4

I've been looking online for a while for a source that explains these computations but I can't find anywhere what does the $|A(s)|$ mean. I guess $A$ is the action set but I'm not sure about that notation:

$$\frac{\varepsilon}{|\mathcal{A}(s)|} \sum_{a} Q^{\pi}(s, a)+(1-\varepsilon) \max _{a} Q^{\pi}(s, a)$$

Here is the source of the formula.

I also want to clarify that I understand the idea behind the $\epsilon$-greedy approach and the motivation behind the on-policy methods. I just had a problem understanding this notation (and also some other minor things). The author there omitted some stuff, so I feel like there was a continuity jump, which is why I didn't get the notation, etc. I'd be more than glad if I can be pointed towards a better source where this is detailed.

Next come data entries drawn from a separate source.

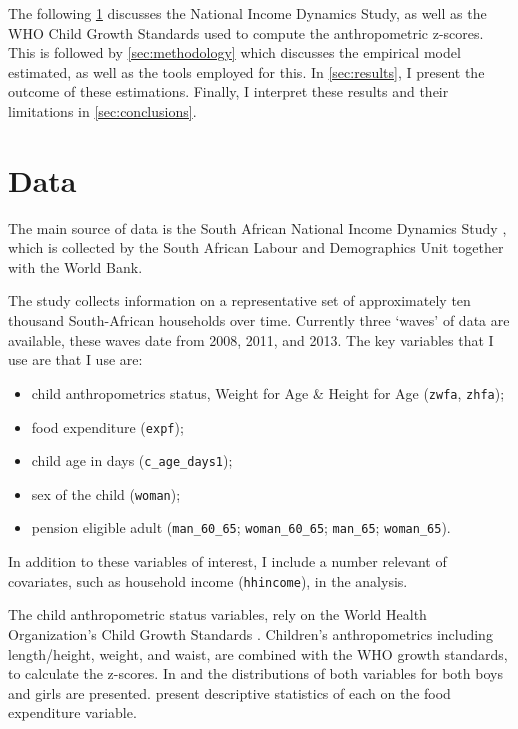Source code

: \documentclass[a4paper,british]{article}\usepackage[]{graphicx}\usepackage[]{color}
\newcommand{\code}[1]{\texttt{#1}}
\begin{document}
The following \ref{sec:data} discusses the National Income Dynamics
Study, as well as the WHO Child Growth Standards used to compute the
anthropometric z-scores. This is followed by \ref{sec:methodology}
which discusses the empirical model estimated, as well as the tools
employed for this. In \ref{sec:results}, I present the outcome of
these estimations. Finally, I interpret these results and their limitations
in \ref{sec:conclusions}.


\section{Data}

\label{sec:data}The main source of data is the South African National
Income Dynamics Study \citep[NIDS,][]{saldru2008nids,saldru2012nids,saldru2013nids},
which is collected by the South African Labour and Demographics Unit
together with the World Bank.

The study collects information on a representative set of approximately
ten thousand South-African households over time. Currently three `waves'
of data are available, these waves date from 2008, 2011, and 2013.
The key variables that I use are that I use are: 
\begin{itemize}
\item child anthropometrics status, Weight for Age \& Height for Age (\code{zwfa},
\code{zhfa});
\item food expenditure (\code{expf});
\item child age in days (\code{c\_age\_days1});
\item sex of the child (\code{woman}); 
\item pension eligible adult (\code{man\_60\_65}; \code{woman\_60\_65};
\code{man\_65}; \code{woman\_65}).
\end{itemize}
In addition to these variables of interest, I include a number relevant
of covariates, such as household income (\code{hhincome}), in the
analysis.

The child anthropometric status variables, rely on the World Health
Organization's Child Growth Standards \citep{who2006child}. Children's
anthropometrics including length/height, weight, and waist, are combined
with the WHO growth standards, to calculate the z-scores. In 
and the distributions of both variables for both
boys and girls are presented.  present descriptive
statistics of each on the food expenditure variable. 
\end{document}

2Where did you take that formula from? And what is it supposed to represent? The action selection mechanism? Normally, epsilon-greedy simply means that you choose with epsilon probability a random action instead of taking the greedily (i.e. best possible) selected action. – Daniel B. – 2020-07-14T20:19:52.480

Sorry for that. Here's the source of the formula: http://www.incompleteideas.net/book/first/ebook/node54.html.

It also shows up in the practical implementation of the epsilon-greedy algorithm (bottom of the page)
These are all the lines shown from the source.